Problem – Would you restate the entries below word for word, starting at the first line and ending with the one that has "### **14\. Limitation of Liability**"?

Records contained in a dataset –

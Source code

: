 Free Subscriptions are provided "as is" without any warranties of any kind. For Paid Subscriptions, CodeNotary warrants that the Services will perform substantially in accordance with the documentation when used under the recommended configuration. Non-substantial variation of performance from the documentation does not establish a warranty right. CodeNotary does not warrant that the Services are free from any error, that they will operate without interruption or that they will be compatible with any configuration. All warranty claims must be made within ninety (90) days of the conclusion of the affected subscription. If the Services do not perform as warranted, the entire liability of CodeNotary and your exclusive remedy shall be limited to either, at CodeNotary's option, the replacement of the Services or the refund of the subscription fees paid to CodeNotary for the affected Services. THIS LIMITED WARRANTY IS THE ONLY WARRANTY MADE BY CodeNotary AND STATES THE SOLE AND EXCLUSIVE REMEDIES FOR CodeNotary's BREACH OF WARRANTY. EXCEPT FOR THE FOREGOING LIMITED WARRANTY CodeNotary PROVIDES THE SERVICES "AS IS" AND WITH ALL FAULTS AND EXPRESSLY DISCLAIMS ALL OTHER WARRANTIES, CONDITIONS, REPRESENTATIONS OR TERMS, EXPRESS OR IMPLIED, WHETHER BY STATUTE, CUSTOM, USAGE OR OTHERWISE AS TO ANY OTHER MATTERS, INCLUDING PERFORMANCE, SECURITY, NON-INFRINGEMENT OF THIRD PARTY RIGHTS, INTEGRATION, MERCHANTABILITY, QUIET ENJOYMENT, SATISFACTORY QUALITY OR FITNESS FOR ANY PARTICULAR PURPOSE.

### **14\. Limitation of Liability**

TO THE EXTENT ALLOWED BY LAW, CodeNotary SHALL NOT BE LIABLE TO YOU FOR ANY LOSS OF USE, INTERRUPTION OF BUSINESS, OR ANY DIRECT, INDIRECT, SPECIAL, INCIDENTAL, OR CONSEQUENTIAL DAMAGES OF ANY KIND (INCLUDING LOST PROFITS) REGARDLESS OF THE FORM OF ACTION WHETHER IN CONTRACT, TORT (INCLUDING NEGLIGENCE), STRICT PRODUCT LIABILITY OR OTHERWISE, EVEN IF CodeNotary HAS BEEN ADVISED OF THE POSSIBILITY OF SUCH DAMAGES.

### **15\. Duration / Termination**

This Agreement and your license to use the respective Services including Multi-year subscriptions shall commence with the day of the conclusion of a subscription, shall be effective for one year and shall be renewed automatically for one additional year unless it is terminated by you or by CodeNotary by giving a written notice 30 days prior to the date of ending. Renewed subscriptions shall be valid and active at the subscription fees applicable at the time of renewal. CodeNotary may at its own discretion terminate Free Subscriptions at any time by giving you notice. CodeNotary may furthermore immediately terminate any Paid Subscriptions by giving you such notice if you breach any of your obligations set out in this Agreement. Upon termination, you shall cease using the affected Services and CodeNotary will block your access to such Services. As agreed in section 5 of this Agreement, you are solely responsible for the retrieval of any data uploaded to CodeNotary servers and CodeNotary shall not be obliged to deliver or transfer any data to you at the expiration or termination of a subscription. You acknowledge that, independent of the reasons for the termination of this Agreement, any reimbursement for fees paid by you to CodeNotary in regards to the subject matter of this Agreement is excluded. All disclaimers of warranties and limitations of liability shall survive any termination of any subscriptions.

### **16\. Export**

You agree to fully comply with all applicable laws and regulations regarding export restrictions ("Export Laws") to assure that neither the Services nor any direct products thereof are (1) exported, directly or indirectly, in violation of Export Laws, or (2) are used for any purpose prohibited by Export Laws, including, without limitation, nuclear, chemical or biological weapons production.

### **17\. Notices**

Solved exercise –
Source code

: Free Subscriptions are provided "as is" without any warranties of any kind. For Paid Subscriptions, CodeNotary warrants that the Services will perform substantially in accordance with the documentation when used under the recommended configuration. Non-substantial variation of performance from the documentation does not establish a warranty right. CodeNotary does not warrant that the Services are free from any error, that they will operate without interruption or that they will be compatible with any configuration. All warranty claims must be made within ninety (90) days of the conclusion of the affected subscription. If the Services do not perform as warranted, the entire liability of CodeNotary and your exclusive remedy shall be limited to either, at CodeNotary's option, the replacement of the Services or the refund of the subscription fees paid to CodeNotary for the affected Services. THIS LIMITED WARRANTY IS THE ONLY WARRANTY MADE BY CodeNotary AND STATES THE SOLE AND EXCLUSIVE REMEDIES FOR CodeNotary's BREACH OF WARRANTY. EXCEPT FOR THE FOREGOING LIMITED WARRANTY CodeNotary PROVIDES THE SERVICES "AS IS" AND WITH ALL FAULTS AND EXPRESSLY DISCLAIMS ALL OTHER WARRANTIES, CONDITIONS, REPRESENTATIONS OR TERMS, EXPRESS OR IMPLIED, WHETHER BY STATUTE, CUSTOM, USAGE OR OTHERWISE AS TO ANY OTHER MATTERS, INCLUDING PERFORMANCE, SECURITY, NON-INFRINGEMENT OF THIRD PARTY RIGHTS, INTEGRATION, MERCHANTABILITY, QUIET ENJOYMENT, SATISFACTORY QUALITY OR FITNESS FOR ANY PARTICULAR PURPOSE.

### **14\. Limitation of Liability**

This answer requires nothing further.